Each line of the data that includes "GetAgeOfLocationInformationOk" must be copied.

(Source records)

★ ★ ★ ★

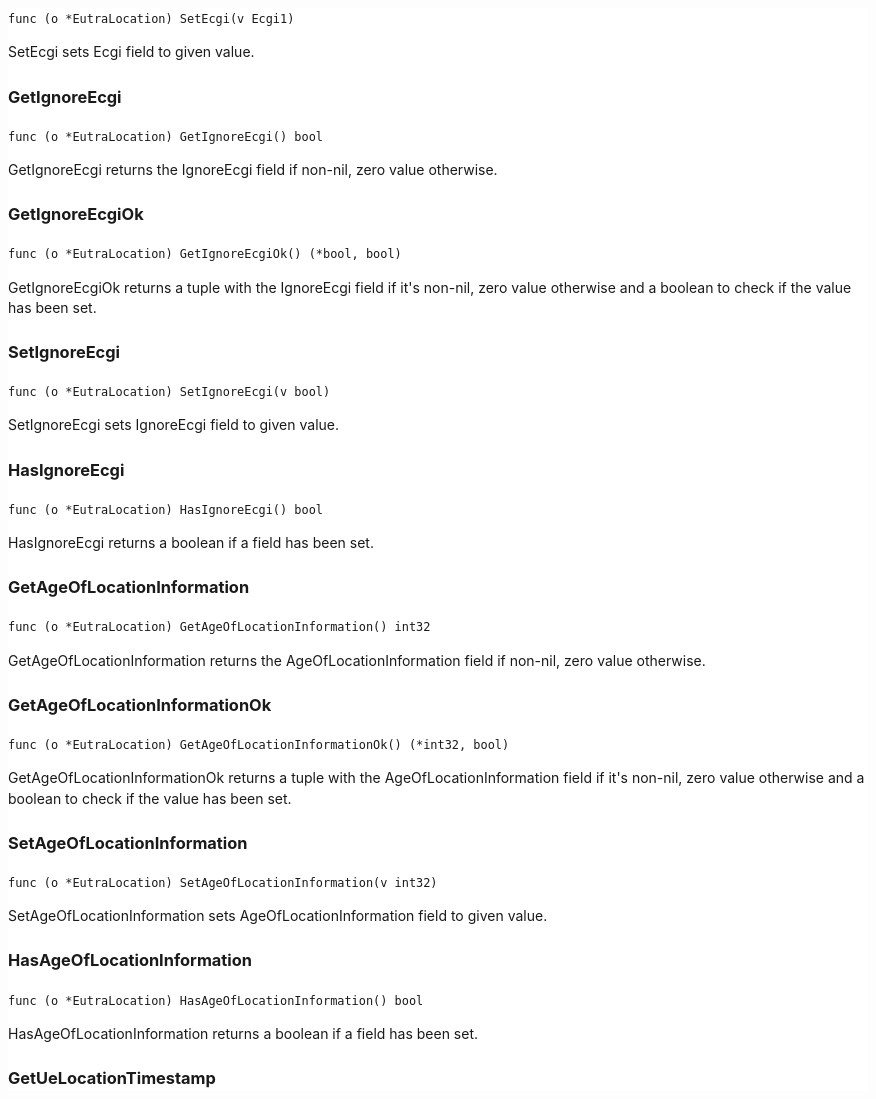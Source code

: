 `func (o *EutraLocation) SetEcgi(v Ecgi1)`

SetEcgi sets Ecgi field to given value.


### GetIgnoreEcgi

`func (o *EutraLocation) GetIgnoreEcgi() bool`

GetIgnoreEcgi returns the IgnoreEcgi field if non-nil, zero value otherwise.

### GetIgnoreEcgiOk

`func (o *EutraLocation) GetIgnoreEcgiOk() (*bool, bool)`

GetIgnoreEcgiOk returns a tuple with the IgnoreEcgi field if it's non-nil, zero value otherwise
and a boolean to check if the value has been set.

### SetIgnoreEcgi

`func (o *EutraLocation) SetIgnoreEcgi(v bool)`

SetIgnoreEcgi sets IgnoreEcgi field to given value.

### HasIgnoreEcgi

`func (o *EutraLocation) HasIgnoreEcgi() bool`

HasIgnoreEcgi returns a boolean if a field has been set.

### GetAgeOfLocationInformation

`func (o *EutraLocation) GetAgeOfLocationInformation() int32`

GetAgeOfLocationInformation returns the AgeOfLocationInformation field if non-nil, zero value otherwise.

### GetAgeOfLocationInformationOk

`func (o *EutraLocation) GetAgeOfLocationInformationOk() (*int32, bool)`

GetAgeOfLocationInformationOk returns a tuple with the AgeOfLocationInformation field if it's non-nil, zero value otherwise
and a boolean to check if the value has been set.

### SetAgeOfLocationInformation

`func (o *EutraLocation) SetAgeOfLocationInformation(v int32)`

SetAgeOfLocationInformation sets AgeOfLocationInformation field to given value.

### HasAgeOfLocationInformation

`func (o *EutraLocation) HasAgeOfLocationInformation() bool`

HasAgeOfLocationInformation returns a boolean if a field has been set.

### GetUeLocationTimestamp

★ ★ ★ ★

> **Result**
### GetAgeOfLocationInformationOk
`func (o *EutraLocation) GetAgeOfLocationInformationOk() (*int32, bool)`
GetAgeOfLocationInformationOk returns a tuple with the AgeOfLocationInformation field if it's non-nil, zero value otherwise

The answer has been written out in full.